郁代も、すっかり元気になった。昔の郁代の面影が戻って来た。それは、津田にとっても、びっくりするほど感動的なことだったのだ……。
「——ねえ」
と、暗がりから声がした。
津田は少し行って、足を止めた。
「僕のこと?」
「そう」
女が一人——フラッと暗がりから現われた。
帽子を目深にかぶって、顔がよく見えない。
「何か用かい」
「少し付合って下さらない?」
女の話し方は、いわゆる「客を引く」類の、甘ったるい口調ではなかった。発音もきれいで、知的なしゃべり方だ。
「残念だけど、他を当ってくれ」
と、津田は肩をすくめて、行きかけた。
「少しでいいんだけど」
「その気はないよ。もっと元気のいいのを狙《ねら》ったらどうだい?」
と、津田は言った。
「あなたでないとだめなの。津田さん」
津田は、面食らった。
「——誰だ、君は?」
「大切なお話が——。道端じゃ、話ができないわ」
津田は、どこかでその声を聞いたことがあるような気がした。
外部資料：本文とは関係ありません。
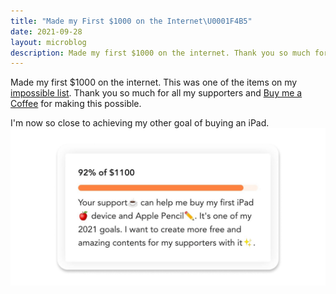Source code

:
 ```yaml
---
title: "Made my First $1000 on the Internet\U0001F4B5"
date: 2021-09-28
layout: microblog
description: Made my first $1000 on the internet. Thank you so much for all my supporters and Buy me a Coffee for making this possible
---
```


Made my first $1000 on the internet. This was one of the items on my [impossible list](/impossible-list). Thank you so much for all my supporters and [Buy me a Coffee](https://www.buymeacoffee.com/vyshnav) for making this possible.

I'm now so close to achieving my other goal of buying an iPad.
![BMC Goal](/Images/Microblog/28-09-2021.png)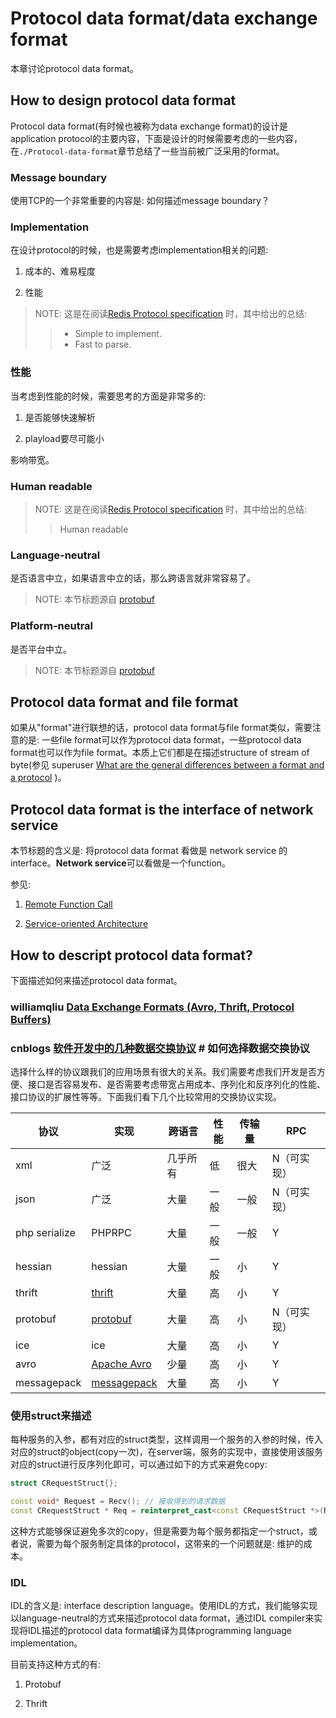 # Protocol data format/data exchange format

本章讨论protocol data format。

## How to design protocol data format 

Protocol data format(有时候也被称为data exchange format)的设计是application protocol的主要内容，下面是设计的时候需要考虑的一些内容，在`./Protocol-data-format`章节总结了一些当前被广泛采用的format。

### Message boundary

使用TCP的一个非常重要的内容是: 如何描述message boundary？

### Implementation

在设计protocol的时候，也是需要考虑implementation相关的问题:

1) 成本的、难易程度

2) 性能

> NOTE: 这是在阅读[Redis Protocol specification](https://redis.io/topics/protocol) 时，其中给出的总结:
>
> > - Simple to implement.
> > - Fast to parse.

### 性能

当考虑到性能的时候，需要思考的方面是非常多的: 

1) 是否能够快速解析

2) playload要尽可能小

影响带宽。

### Human readable



> NOTE: 这是在阅读[Redis Protocol specification](https://redis.io/topics/protocol) 时，其中给出的总结:
>
> > Human readable



### Language-neutral

是否语言中立，如果语言中立的话，那么跨语言就非常容易了。

> NOTE: 本节标题源自 [protobuf](https://github.com/protocolbuffers/protobuf)

### Platform-neutral

是否平台中立。

> NOTE: 本节标题源自 [protobuf](https://github.com/protocolbuffers/protobuf) 



## Protocol data format and file format

如果从"format"进行联想的话，protocol data format与file format类似，需要注意的是: 一些file format可以作为protocol data format，一些protocol data format也可以作为file format。本质上它们都是在描述structure of stream of byte(参见 superuser [What are the general differences between a format and a protocol](https://superuser.com/questions/736401/what-are-the-general-differences-between-a-format-and-a-protocol) )。





## Protocol data format is the interface of network service

本节标题的含义是: 将protocol data format 看做是 network service 的interface。**Network service**可以看做是一个function。

参见: 

1) [Remote Function Call](http://en.wikipedia.org/wiki/Remote_Function_Call)

2) [Service-oriented Architecture](http://en.wikipedia.org/wiki/Service-oriented_architecture)



## How to descript protocol data format?

下面描述如何来描述protocol data format。

### williamqliu [Data Exchange Formats (Avro, Thrift, Protocol Buffers)](https://williamqliu.github.io/2020/01/02/data-exchange-avro-thrift-protocolbuffers.html)





### cnblogs [软件开发中的几种数据交换协议](https://www.cnblogs.com/winner-0715/p/7693400.html) # 如何选择数据交换协议

选择什么样的协议跟我们的应用场景有很大的关系。我们需要考虑我们开发是否方便、接口是否容易发布、是否需要考虑带宽占用成本、序列化和反序列化的性能、接口协议的扩展性等等。下面我们看下几个比较常用的交换协议实现。

| 协议          | 实现                                                    | 跨语言   | 性能 | 传输量 | RPC         |
| ------------- | ------------------------------------------------------- | -------- | ---- | ------ | ----------- |
| xml           | 广泛                                                    | 几乎所有 | 低   | 很大   | N（可实现） |
| json          | 广泛                                                    | 大量     | 一般 | 一般   | N（可实现） |
| php serialize | PHPRPC                                                  | 大量     | 一般 | 一般   | Y           |
| hessian       | hessian                                                 | 大量     | 一般 | 小     | Y           |
| thrift        | [thrift](https://thrift.apache.org/)                    | 大量     | 高   | 小     | Y           |
| protobuf      | [protobuf](https://github.com/protocolbuffers/protobuf) | 大量     | 高   | 小     | N（可实现） |
| ice           | ice                                                     | 大量     | 高   | 小     | Y           |
| avro          | [Apache Avro](http://avro.apache.org/)                  | 少量     | 高   | 小     | Y           |
| messagepack   | [messagepack](http://msgpack.org/)                      | 大量     | 高   | 小     | Y           |



### 使用struct来描述

每种服务的入参，都有对应的struct类型，这样调用一个服务的入参的时候，传入对应的struct的object(copy一次)，在server端，服务的实现中，直接使用该服务对应的struct进行反序列化即可，可以通过如下的方式来避免copy:

```C++
struct CRequestStruct{};

const void* Request = Recv(); // 接收得到的请求数据
const CRequestStruct * Req = reinterpret_cast<const CRequestStruct *>(Request); // 
```

这种方式能够保证避免多次的copy，但是需要为每个服务都指定一个struct，或者说，需要为每个服务制定具体的protocol，这带来的一个问题就是: 维护的成本。



### IDL

IDL的含义是: interface description language。使用IDL的方式，我们能够实现以language-neutral的方式来描述protocol data format，通过IDL compiler来实现将IDL描述的protocol data format编译为具体programming language implementation。

目前支持这种方式的有:

1) Protobuf

2) Thrift

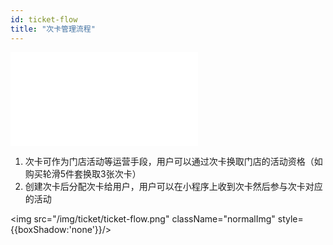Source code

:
 ```yaml
---
id: ticket-flow
title: "次卡管理流程"
---
```

<iframe 
     width={600}
    height={330}
    src="/video/次卡创建&分配.mp4" 
    frameborder={0}
    allowfullscreen>
</iframe>


1. 次卡可作为门店活动等运营手段，用户可以通过次卡换取门店的活动资格（如购买轮滑5件套换取3张次卡）
2. 创建次卡后分配次卡给用户，用户可以在小程序上收到次卡然后参与次卡对应的活动

<img src="/img/ticket/ticket-flow.png" className="normalImg" style={{boxShadow:'none'}}/>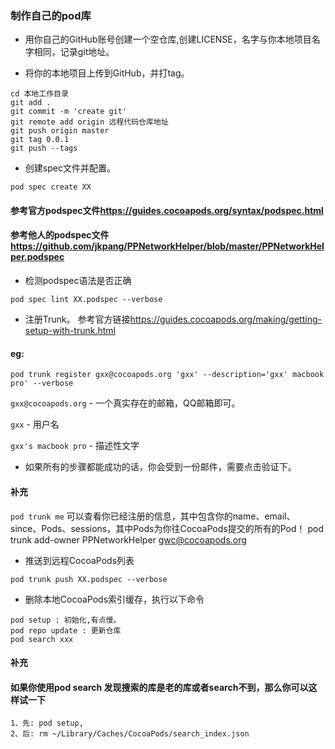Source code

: ### 制作自己的pod库

- 用你自己的GitHub账号创建一个空仓库,创建LICENSE，名字与你本地项目名字相同，记录git地址。

- 将你的本地项目上传到GitHub，并打tag。
 
```
cd 本地工作目录
git add .
git commit -m 'create git'
git remote add origin 远程代码仓库地址
git push origin master
git tag 0.0.1
git push --tags
```
- 创建spec文件并配置。

```pod spec create XX```

#### 参考官方podspec文件<https://guides.cocoapods.org/syntax/podspec.html>
#### 参考他人的podspec文件<https://github.com/jkpang/PPNetworkHelper/blob/master/PPNetworkHelper.podspec>
- 检测podspec语法是否正确 

```
pod spec lint XX.podspec --verbose
```

- 注册Trunk。 参考官方链接<https://guides.cocoapods.org/making/getting-setup-with-trunk.html>

#### eg:
```
pod trunk register gxx@cocoapods.org 'gxx' --description='gxx' macbook pro' --verbose
```

```gxx@cocoapods.org``` - 一个真实存在的邮箱，QQ邮箱即可。

```gxx``` - 用户名

```gxx's macbook pro``` - 描述性文字

- 如果所有的步骤都能成功的话，你会受到一份邮件，需要点击验证下。

#### 补充
```pod trunk me``` 可以查看你已经注册的信息，其中包含你的name、email、since、Pods、sessions，其中Pods为你往CocoaPods提交的所有的Pod！
pod trunk add-owner PPNetworkHelper gwc@cocoapods.org

- 推送到远程CocoaPods列表
```
pod trunk push XX.podspec --verbose
```

- 删除本地CocoaPods索引缓存，执行以下命令

```
pod setup : 初始化,有点慢。
pod repo update : 更新仓库
pod search xxx
```
#### 补充
#### 如果你使用pod search 发现搜索的库是老的库或者search不到，那么你可以这样试一下
```
1、先: pod setup,
2、后: rm ~/Library/Caches/CocoaPods/search_index.json
```
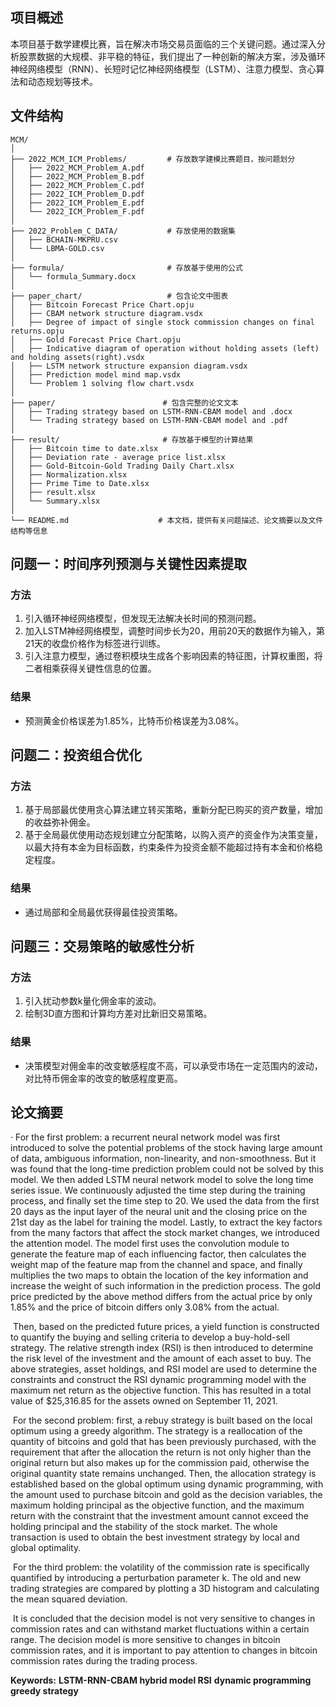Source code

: ## 项目概述

​		本项目基于数学建模比赛，旨在解决市场交易员面临的三个关键问题。通过深入分析股票数据的大规模、非平稳的特征，我们提出了一种创新的解决方案，涉及循环神经网络模型（RNN）、长短时记忆神经网络模型（LSTM）、注意力模型、贪心算法和动态规划等技术。

## 文件结构

```
MCM/
│
├── 2022_MCM_ICM_Problems/         # 存放数学建模比赛题目，按问题划分
│   ├── 2022_MCM_Problem_A.pdf
│   ├── 2022_MCM_Problem_B.pdf
│   ├── 2022_MCM_Problem_C.pdf
│   ├── 2022_ICM_Problem_D.pdf
│   ├── 2022_ICM_Problem_E.pdf
│   └── 2022_ICM_Problem_F.pdf
│
├── 2022_Problem_C_DATA/           # 存放使用的数据集
│   ├── BCHAIN-MKPRU.csv
│   └── LBMA-GOLD.csv
│
├── formula/                       # 存放基于使用的公式
│   └── formula_Summary.docx
│
├── paper_chart/                   # 包含论文中图表
│   ├── Bitcoin Forecast Price Chart.opju
│   ├── CBAM network structure diagram.vsdx
│   ├── Degree of impact of single stock commission changes on final returns.opju
│   ├── Gold Forecast Price Chart.opju
│   ├── Indicative diagram of operation without holding assets (left) and holding assets(right).vsdx
│   ├── LSTM network structure expansion diagram.vsdx
│   ├── Prediction model mind map.vsdx
│   └── Problem 1 solving flow chart.vsdx
│
├── paper/                        # 包含完整的论文文本
│   ├── Trading strategy based on LSTM-RNN-CBAM model and .docx     
│   └── Trading strategy based on LSTM-RNN-CBAM model and .pdf
│
├── result/                  	  # 存放基于模型的计算结果
│   ├── Bitcoin time to date.xlsx
│   ├── Deviation rate - average price list.xlsx
│   ├── Gold-Bitcoin-Gold Trading Daily Chart.xlsx
│   ├── Normalization.xlsx
│   ├── Prime Time to Date.xlsx
│   ├── result.xlsx
│   └── Summary.xlsx
│
└── README.md                    # 本文档，提供有关问题描述、论文摘要以及文件结构等信息
```



## 问题一：时间序列预测与关键性因素提取

### 方法

1. 引入循环神经网络模型，但发现无法解决长时间的预测问题。
2. 加入LSTM神经网络模型，调整时间步长为20，用前20天的数据作为输入，第21天的收盘价格作为标签进行训练。
3. 引入注意力模型，通过卷积模块生成各个影响因素的特征图，计算权重图，将二者相乘获得关键性信息的位置。

### 结果

- 预测黄金价格误差为1.85%，比特币价格误差为3.08%。

## 问题二：投资组合优化

### 方法

1. 基于局部最优使用贪心算法建立转买策略，重新分配已购买的资产数量，增加的收益弥补佣金。
2. 基于全局最优使用动态规划建立分配策略，以购入资产的资金作为决策变量，以最大持有本金为目标函数，约束条件为投资金额不能超过持有本金和价格稳定程度。

### 结果

- 通过局部和全局最优获得最佳投资策略。

## 问题三：交易策略的敏感性分析

### 方法

1. 引入扰动参数k量化佣金率的波动。
2. 绘制3D直方图和计算均方差对比新旧交易策略。

### 结果

- 决策模型对佣金率的改变敏感程度不高，可以承受市场在一定范围内的波动，对比特币佣金率的改变的敏感程度更高。

## 论文摘要

·	For the first problem: a recurrent neural network model was first introduced to solve the potential problems of the stock having large amount of data, ambiguous information, non-linearity, and non-smoothness. But it was found that the long-time prediction problem could not be solved by this model. We then added LSTM neural network model to solve the long time series issue. We continuously adjusted the time step during the training process, and finally set the time step to 20. We used the data from the first 20 days as the input layer of the neural unit and the closing price on the 21st day as the label for training the model. Lastly, to extract the key factors from the many factors that affect the stock market changes, we introduced the attention model. The model first uses the convolution module to generate the feature map of each influencing factor, then calculates the weight map of the feature map from the channel and space, and finally multiplies the two maps to obtain the location of the key information and increase the weight of such information in the prediction process. The gold price predicted by the above method differs from the actual price by only 1.85% and the price of bitcoin differs only 3.08% from the actual.

​	Then, based on the predicted future prices, a yield function is constructed to quantify the buying and selling criteria to develop a buy-hold-sell strategy. The relative strength index (RSI) is then introduced to determine the risk level of the investment and the amount of each asset to buy. The above strategies, asset holdings, and RSI model are used to determine the constraints and construct the RSI dynamic programming model with the maximum net return as the objective function. This has resulted in a total value of $25,316.85 for the assets owned on September 11, 2021.

​	For the second problem: first, a rebuy strategy is built based on the local optimum using a greedy algorithm. The strategy is a reallocation of the quantity of bitcoins and gold that has been previously purchased, with the requirement that after the allocation the return is not only higher than the original return but also makes up for the commission paid, otherwise the original quantity state remains unchanged. Then, the allocation strategy is established based on the global optimum using dynamic programming, with the amount used to purchase bitcoin and gold as the decision variables, the maximum holding principal as the objective function, and the maximum return with the constraint that the investment amount cannot exceed the holding principal and the stability of the stock market. The whole transaction is used to obtain the best investment strategy by local and global optimality.

​	For the third problem: the volatility of the commission rate is specifically quantified by introducing a perturbation parameter k. The old and new trading strategies are compared by plotting a 3D histogram and calculating the mean squared deviation.

​	It is concluded that the decision model is not very sensitive to changes in commission rates and can withstand market fluctuations within a certain range. The decision model is more sensitive to changes in bitcoin commission rates, and it is important to pay attention to changes in bitcoin commission rates during the trading process.

**Keywords:** **LSTM-RNN-CBAM hybrid model RSI** **dynamic programming greedy strategy**

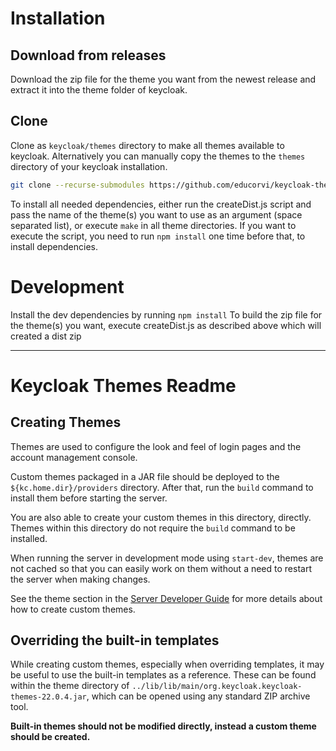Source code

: # Installation
## Download from releases
Download the zip file for the theme you want from the newest release and extract it into the theme folder of keycloak.

## Clone
Clone as `keycloak/themes` directory to make all themes available to keycloak.
Alternatively you can manually copy the themes to the `themes` directory of your keycloak installation.
```bash
git clone --recurse-submodules https://github.com/educorvi/keycloak-themes.git /your/keycloak-dir/themes
```
To install all needed dependencies, either run the createDist.js script and pass the name of the theme(s) you want to use as an argument (space separated list), or execute `make` in all theme directories.
If you want to execute the script, you need to run `npm install` one time before that, to install dependencies.

# Development
Install the dev dependencies by running `npm install`
To build the zip file for the theme(s) you want, execute createDist.js as described above which will created a dist zip

---

# Keycloak Themes Readme
## Creating Themes

Themes are used to configure the look and feel of login pages and the account management console.

Custom themes packaged in a JAR file should be deployed to the `${kc.home.dir}/providers` directory. After that, run
the `build` command to install them before starting the server.

You are also able to create your custom themes in this directory, directly. Themes within this directory do not require
the `build` command to be installed.

When running the server in development mode using `start-dev`, themes are not cached so that you can easily work on them without a need to restart
the server when making changes.

See the theme section in the [Server Developer Guide](https://www.keycloak.org/docs/latest/server_development/#_themes) for more details about how to create custom themes.

## Overriding the built-in templates


While creating custom themes, especially when overriding templates, it may be useful to use the built-in templates as
a reference. These can be found within the theme directory of `../lib/lib/main/org.keycloak.keycloak-themes-22.0.4.jar`, which can be opened using any
standard ZIP archive tool.

**Built-in themes should not be modified directly, instead a custom theme should be created.**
——どこでだろう?
「何の話かね」
「あなたが前に勤めてらした会社のことで。情報がほしいの」
「あの会社のこと?」
「只《ただ》で、とは言わないわ。ちゃんと支払いはする」
津田は首を振って、
「何を訊きたいのか知らないけどね、僕はそんな売れるほどの情報は持ってない。おあいにくさま」
と言うと、女に背を向けて、足早に歩き出した。
待てよ……。津田の足が止る。
「あの声——」
振り向いたとき、女の姿は目の前にあった。
アッと声を上げる間もない。刃物が津田の腹に突き立っていた。
「おい! 何を——」
鋭い痛みに、体を折った。女はタタッと小走りに去って行く。
「おい…。誰か……」
津田はよろけた。傷口を押えた指の間から血が溢《あふ》れ出る。
津田は、冷たい路面に、倒れた。
何ごとだ? どうしてこんなことが俺に……。
激しく喘《あえ》ぎながら、津田は意識の薄れて行くのを覚えた。そして——足音?
誰かが来てくれた。郁代だろうか?
郁代……。助けてくれ……。
近付いて来る足音は、本物なのかどうか、津田にはもう判別する力がなかったのである。